Discipline your children can be tricky, especially youngsters. It tends to weigh down on you, the shouting (we all do it), the harsh tones, the spanking. After all is said and done, most times, we find ourselves wishing we were just a tad bit calmer. Here are a few tips on how to discipline your children without losing your cool:
1: Examine your motives
“Am I correcting my child because he did a wrong thing or because his behavior has caused me some personal discomfort, embarrassment, or trouble?”
Children can sense when they are being violated by impure motives, they will view it as a personal attack or an act of vengeance. This may result in them becoming angry rather than repentant. As parents, you are also to provide your child with a means of escape rather than just rebuking them for wrong.
2: Examine your life
“What is my example? How do I act when things don’t go my way? ”

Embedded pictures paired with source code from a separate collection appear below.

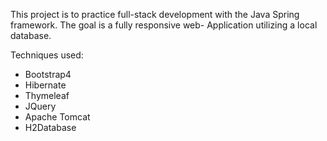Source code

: This project is to practice full-stack development with the Java Spring framework. The goal is a fully responsive web-
Application utilizing a local database.

Techniques used:

- Bootstrap4
- Hibernate
- Thymeleaf
- JQuery
- Apache Tomcat
- H2Database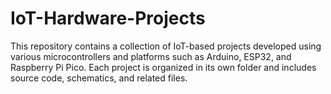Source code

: # IoT-Hardware-Projects
This repository contains a collection of IoT-based projects developed using various microcontrollers and platforms such as Arduino, ESP32, and Raspberry Pi Pico. Each project is organized in its own folder and includes source code, schematics, and related files.
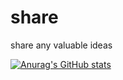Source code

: # share
share any valuable ideas

[![Anurag's GitHub stats](https://github-readme-stats.vercel.app/api?username=zgmarx&show_icons=true&theme=radical&include_all_commits=true)](https://github.com/anuraghazra/github-readme-stats)

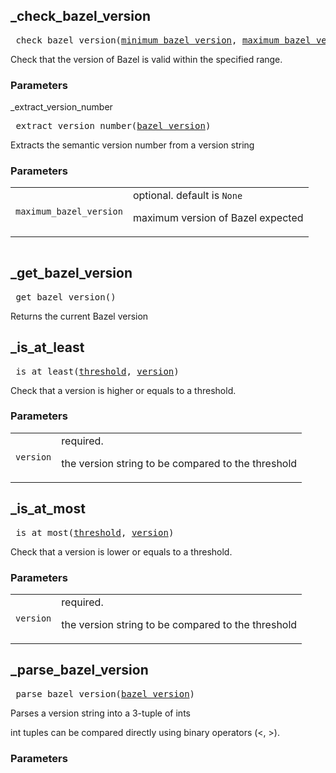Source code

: ## _check_bazel_version

<pre>
_check_bazel_version(<a href="#_check_bazel_version-minimum_bazel_version">minimum_bazel_version</a>, <a href="#_check_bazel_version-maximum_bazel_version">maximum_bazel_version</a>, <a href="#_check_bazel_version-bazel_version">bazel_version</a>)
</pre>

Check that the version of Bazel is valid within the specified range.

### Parameters

<table class="params-table">
  <colgroup>
    <col class="col-param" />
    <col class="col-description" />
  </colgroup>
  <tbody>
    <tr id="_check_bazel_version-minimum_bazel_version>
      <td><code>minimum_bazel_version</code></td>
      <td>
        required.
        <p>
          minimum version of Bazel expected
        </p>
      </td>
    </tr>
    <tr id="_check_bazel_version-maximum_bazel_version>
      <td><code>maximum_bazel_version</code></td>
      <td>
        optional. default is <code>None</code>
        <p>
          maximum version of Bazel expected
        </p>
      </td>
    </tr>
    <tr id="_check_bazel_version-bazel_version>
      <td><code>bazel_version</code></td>
      <td>
        optional. default is <code>None</code>
        <p>
          the version of Bazel to check. Used for testing, defaults to native.bazel_version
        </p>
      </td>
    </tr>
  </tbody>
</table>


## _extract_version_number

<pre>
_extract_version_number(<a href="#_extract_version_number-bazel_version">bazel_version</a>)
</pre>

Extracts the semantic version number from a version string

### Parameters

<table class="params-table">
  <colgroup>
    <col class="col-param" />
    <col class="col-description" />
  </colgroup>
  <tbody>
    <tr id="_extract_version_number-bazel_version>
      <td><code>bazel_version</code></td>
      <td>
        required.
        <p>
          the version string that begins with the semantic version
  e.g. "1.2.3rc1 abc1234" where "abc1234" is a commit hash.
        </p>
      </td>
    </tr>
  </tbody>
</table>


## _get_bazel_version

<pre>
_get_bazel_version()
</pre>

Returns the current Bazel version



## _is_at_least

<pre>
_is_at_least(<a href="#_is_at_least-threshold">threshold</a>, <a href="#_is_at_least-version">version</a>)
</pre>

Check that a version is higher or equals to a threshold.

### Parameters

<table class="params-table">
  <colgroup>
    <col class="col-param" />
    <col class="col-description" />
  </colgroup>
  <tbody>
    <tr id="_is_at_least-threshold>
      <td><code>threshold</code></td>
      <td>
        required.
        <p>
          the minimum version string
        </p>
      </td>
    </tr>
    <tr id="_is_at_least-version>
      <td><code>version</code></td>
      <td>
        required.
        <p>
          the version string to be compared to the threshold
        </p>
      </td>
    </tr>
  </tbody>
</table>


## _is_at_most

<pre>
_is_at_most(<a href="#_is_at_most-threshold">threshold</a>, <a href="#_is_at_most-version">version</a>)
</pre>

Check that a version is lower or equals to a threshold.

### Parameters

<table class="params-table">
  <colgroup>
    <col class="col-param" />
    <col class="col-description" />
  </colgroup>
  <tbody>
    <tr id="_is_at_most-threshold>
      <td><code>threshold</code></td>
      <td>
        required.
        <p>
          the maximum version string
        </p>
      </td>
    </tr>
    <tr id="_is_at_most-version>
      <td><code>version</code></td>
      <td>
        required.
        <p>
          the version string to be compared to the threshold
        </p>
      </td>
    </tr>
  </tbody>
</table>


## _parse_bazel_version

<pre>
_parse_bazel_version(<a href="#_parse_bazel_version-bazel_version">bazel_version</a>)
</pre>

Parses a version string into a 3-tuple of ints

int tuples can be compared directly using binary operators (<, >).


### Parameters

<table class="params-table">
  <colgroup>
    <col class="col-param" />
    <col class="col-description" />
  </colgroup>
  <tbody>
    <tr id="_parse_bazel_version-bazel_version>
      <td><code>bazel_version</code></td>
      <td>
        required.
        <p>
          the Bazel version string
        </p>
      </td>
    </tr>
  </tbody>
</table>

Many times, in fact more often than not, children will emulate the behaviors that they see their parents showcase. Instead of rushing to discipline a child, be sure that he or she is not acting the same way you do. Be a good example, be sure to choose your words carefully and act in a manner that will not be disheartening if you had to watch your child copy your act.
3: Choose the right time and place
Do not embarrass your child. He will be more attentive to your instructions if he is not embarrassed because of being corrected in front of his friends. When you do this in front of others, you take his focus off of the sin in his heart and onto the embarrassment and humiliation that you have unnecessarily caused him. Your goal is not to embarrass him but to bring him to repentance. Occasionally, it may be necessary to scold your child in front of others but most of the time, if others are around, it would be better to take the child into another room or quietly instruct him in his ear.
4: Choose the right words.
Be careful not to sugar coat the truth when correcting a child. It is good to let them know the extent to which they have erred. For example, when speaking to your child, don’t substitute:
“You are being disrespectful” with “You are acting ugly.”
“Telling a lie” with “Telling a fib.”
“Being foolish” with “Being stubborn.”
“Being disobedient” with “Being strong-willed.